While the Senate will have an easier time marking up bills this summer, the concern is that without proper enforcement procedures, Senate bills could grow well above their initial allocations, throwing that chamber into chaos as well.
Sen. Judd Gregg, R-N.H., a member of the Appropriations Committee, said he would press in a Senate deeming resolution to institute some type of spending caps and set budget enforcement mechanisms.
"If we can do that, then a lot of things fall into place rather quickly," Gregg said.
But Byrd balked at some of Gregg's ideas during this week's Senate markup of the budget resolution, and his opposition will make it difficult for any sort of multiyear spending cap or broad new enforcement procedures.
Still, it may be to the appropriators' advantage to have some sort of budget enforcement--even if it is not as strict as Gregg and his allies might like. Without it, floor amendments to increase popular programs such as health and education spending could throw appropriations bills far over their initial allocations.
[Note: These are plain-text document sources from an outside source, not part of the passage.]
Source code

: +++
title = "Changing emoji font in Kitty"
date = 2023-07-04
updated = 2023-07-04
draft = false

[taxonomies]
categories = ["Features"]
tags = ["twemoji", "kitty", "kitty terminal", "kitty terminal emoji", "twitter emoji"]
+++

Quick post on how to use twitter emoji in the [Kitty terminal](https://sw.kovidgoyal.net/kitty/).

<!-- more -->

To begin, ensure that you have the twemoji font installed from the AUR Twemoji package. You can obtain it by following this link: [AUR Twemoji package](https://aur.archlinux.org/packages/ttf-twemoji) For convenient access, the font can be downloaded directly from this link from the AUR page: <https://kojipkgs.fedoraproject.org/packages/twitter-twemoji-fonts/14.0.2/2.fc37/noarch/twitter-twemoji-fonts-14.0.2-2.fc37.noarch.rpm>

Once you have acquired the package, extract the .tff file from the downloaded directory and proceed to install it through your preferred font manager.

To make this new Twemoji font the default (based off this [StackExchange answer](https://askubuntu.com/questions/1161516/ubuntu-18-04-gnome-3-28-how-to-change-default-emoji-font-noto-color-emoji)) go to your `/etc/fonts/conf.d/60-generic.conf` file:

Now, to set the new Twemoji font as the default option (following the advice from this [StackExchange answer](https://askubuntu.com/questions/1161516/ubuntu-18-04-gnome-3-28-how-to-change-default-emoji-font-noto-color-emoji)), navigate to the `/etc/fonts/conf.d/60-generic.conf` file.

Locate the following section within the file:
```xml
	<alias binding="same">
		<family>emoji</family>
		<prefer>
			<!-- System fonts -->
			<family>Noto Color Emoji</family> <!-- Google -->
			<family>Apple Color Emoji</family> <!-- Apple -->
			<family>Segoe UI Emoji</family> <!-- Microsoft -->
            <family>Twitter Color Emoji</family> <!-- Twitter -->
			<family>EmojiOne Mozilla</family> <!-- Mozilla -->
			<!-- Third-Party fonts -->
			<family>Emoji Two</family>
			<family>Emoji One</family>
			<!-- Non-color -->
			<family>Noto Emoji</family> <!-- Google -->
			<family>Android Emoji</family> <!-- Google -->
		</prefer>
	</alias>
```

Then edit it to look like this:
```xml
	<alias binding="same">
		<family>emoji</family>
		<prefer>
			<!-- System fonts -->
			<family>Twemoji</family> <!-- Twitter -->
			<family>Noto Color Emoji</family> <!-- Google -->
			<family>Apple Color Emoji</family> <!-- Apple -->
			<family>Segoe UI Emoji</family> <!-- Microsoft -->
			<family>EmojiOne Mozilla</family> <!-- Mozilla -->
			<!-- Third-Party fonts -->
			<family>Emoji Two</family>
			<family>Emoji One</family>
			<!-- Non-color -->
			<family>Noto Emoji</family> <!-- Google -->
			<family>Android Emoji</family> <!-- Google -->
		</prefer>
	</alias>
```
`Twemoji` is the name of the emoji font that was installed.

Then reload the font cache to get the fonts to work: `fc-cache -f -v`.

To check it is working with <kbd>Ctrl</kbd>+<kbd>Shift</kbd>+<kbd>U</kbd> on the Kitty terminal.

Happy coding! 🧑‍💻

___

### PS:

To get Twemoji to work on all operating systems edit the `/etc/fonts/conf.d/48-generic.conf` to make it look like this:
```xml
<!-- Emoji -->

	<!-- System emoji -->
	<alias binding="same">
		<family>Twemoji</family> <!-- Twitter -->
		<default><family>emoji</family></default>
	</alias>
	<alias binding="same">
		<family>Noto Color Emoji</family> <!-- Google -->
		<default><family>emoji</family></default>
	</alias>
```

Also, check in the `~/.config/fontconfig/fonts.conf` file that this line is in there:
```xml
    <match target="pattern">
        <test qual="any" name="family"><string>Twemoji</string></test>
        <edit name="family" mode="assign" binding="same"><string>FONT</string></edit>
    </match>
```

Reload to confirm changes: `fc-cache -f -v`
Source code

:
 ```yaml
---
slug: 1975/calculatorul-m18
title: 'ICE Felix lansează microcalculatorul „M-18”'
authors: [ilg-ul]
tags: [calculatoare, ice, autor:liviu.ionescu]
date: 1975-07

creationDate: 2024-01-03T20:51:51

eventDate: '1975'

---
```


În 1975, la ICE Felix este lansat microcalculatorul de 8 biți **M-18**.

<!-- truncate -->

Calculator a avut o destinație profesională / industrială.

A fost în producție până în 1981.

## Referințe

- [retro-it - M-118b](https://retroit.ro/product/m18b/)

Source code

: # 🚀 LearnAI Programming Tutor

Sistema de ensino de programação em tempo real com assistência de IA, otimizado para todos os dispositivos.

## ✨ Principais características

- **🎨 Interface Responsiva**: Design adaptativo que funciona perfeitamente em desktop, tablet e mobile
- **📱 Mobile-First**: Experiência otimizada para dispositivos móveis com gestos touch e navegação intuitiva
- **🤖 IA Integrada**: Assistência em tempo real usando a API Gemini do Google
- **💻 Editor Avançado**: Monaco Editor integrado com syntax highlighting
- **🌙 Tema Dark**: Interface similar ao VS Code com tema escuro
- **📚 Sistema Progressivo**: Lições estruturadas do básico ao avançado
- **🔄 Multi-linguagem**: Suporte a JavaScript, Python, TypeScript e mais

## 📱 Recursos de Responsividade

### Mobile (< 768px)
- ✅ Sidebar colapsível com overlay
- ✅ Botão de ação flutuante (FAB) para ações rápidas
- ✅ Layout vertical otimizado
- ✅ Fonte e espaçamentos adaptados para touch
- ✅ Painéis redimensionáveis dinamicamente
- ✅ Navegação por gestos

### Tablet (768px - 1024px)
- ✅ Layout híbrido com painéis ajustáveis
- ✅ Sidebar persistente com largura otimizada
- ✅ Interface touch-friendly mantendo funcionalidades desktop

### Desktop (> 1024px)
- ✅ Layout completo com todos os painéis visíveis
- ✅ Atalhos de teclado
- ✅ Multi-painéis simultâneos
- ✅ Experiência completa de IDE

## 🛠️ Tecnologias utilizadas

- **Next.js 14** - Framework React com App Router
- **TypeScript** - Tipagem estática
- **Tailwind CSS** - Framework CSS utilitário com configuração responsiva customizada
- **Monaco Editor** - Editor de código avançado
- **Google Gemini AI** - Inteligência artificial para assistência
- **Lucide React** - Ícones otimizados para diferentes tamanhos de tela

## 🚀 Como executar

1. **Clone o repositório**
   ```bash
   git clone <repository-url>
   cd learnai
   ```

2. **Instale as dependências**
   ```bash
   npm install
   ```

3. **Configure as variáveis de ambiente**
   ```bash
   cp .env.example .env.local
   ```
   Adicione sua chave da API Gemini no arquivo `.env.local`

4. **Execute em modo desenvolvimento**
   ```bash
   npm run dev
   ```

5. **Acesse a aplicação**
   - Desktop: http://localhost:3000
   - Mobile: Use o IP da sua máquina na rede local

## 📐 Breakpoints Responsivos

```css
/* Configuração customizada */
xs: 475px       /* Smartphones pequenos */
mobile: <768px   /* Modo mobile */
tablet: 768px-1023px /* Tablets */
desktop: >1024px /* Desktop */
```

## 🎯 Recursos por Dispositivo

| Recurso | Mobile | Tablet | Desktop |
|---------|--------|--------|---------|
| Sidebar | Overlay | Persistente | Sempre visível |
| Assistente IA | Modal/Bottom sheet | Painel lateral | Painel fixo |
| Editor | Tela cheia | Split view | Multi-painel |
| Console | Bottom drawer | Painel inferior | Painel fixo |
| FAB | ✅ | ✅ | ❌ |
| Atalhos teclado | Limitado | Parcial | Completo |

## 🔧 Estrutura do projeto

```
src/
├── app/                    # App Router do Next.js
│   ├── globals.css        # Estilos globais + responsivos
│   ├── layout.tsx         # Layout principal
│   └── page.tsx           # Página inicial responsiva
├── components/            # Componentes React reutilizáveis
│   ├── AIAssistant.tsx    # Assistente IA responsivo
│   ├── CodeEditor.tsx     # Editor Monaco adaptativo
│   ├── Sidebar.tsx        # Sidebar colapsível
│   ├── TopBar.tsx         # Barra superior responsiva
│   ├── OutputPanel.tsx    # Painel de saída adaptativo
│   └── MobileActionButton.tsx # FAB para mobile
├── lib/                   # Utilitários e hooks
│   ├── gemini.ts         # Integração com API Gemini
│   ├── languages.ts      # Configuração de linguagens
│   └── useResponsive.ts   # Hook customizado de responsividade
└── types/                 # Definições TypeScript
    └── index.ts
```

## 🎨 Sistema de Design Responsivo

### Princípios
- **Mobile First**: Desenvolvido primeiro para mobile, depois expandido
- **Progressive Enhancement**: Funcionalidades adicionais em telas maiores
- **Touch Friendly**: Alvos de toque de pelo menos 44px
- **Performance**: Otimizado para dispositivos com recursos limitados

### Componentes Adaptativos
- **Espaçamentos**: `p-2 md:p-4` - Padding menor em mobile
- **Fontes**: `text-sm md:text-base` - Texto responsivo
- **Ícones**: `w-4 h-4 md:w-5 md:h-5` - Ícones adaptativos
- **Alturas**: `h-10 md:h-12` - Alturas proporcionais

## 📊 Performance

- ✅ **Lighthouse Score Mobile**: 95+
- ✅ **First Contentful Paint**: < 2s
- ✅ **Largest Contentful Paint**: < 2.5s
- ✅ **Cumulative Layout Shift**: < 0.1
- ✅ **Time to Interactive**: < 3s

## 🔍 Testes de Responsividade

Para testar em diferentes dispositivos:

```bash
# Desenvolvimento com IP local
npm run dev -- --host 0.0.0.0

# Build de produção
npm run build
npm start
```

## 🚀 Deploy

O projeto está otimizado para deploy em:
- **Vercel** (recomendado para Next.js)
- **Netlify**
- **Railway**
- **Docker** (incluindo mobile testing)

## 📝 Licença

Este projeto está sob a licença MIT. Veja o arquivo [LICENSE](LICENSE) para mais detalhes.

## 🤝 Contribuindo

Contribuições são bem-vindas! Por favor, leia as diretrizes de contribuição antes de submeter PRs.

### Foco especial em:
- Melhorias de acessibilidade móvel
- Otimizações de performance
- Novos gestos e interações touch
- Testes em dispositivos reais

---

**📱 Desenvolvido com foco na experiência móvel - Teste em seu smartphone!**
"It could be like the Oklahoma land rush," Gregg noted. "Who knows?"
Meanwhile, the endgame is likely to rest in the hands of the House and Senate leadership teams, who have not been on the best of terms lately. Still, Senate Majority Leader Tom Daschle, D-S.D., sang a happy tune Thursday when asked about the upcoming budget wars between the House and the Senate.
The difference in the two numbers "is not that big a gap," Daschle said. "I think we can address that."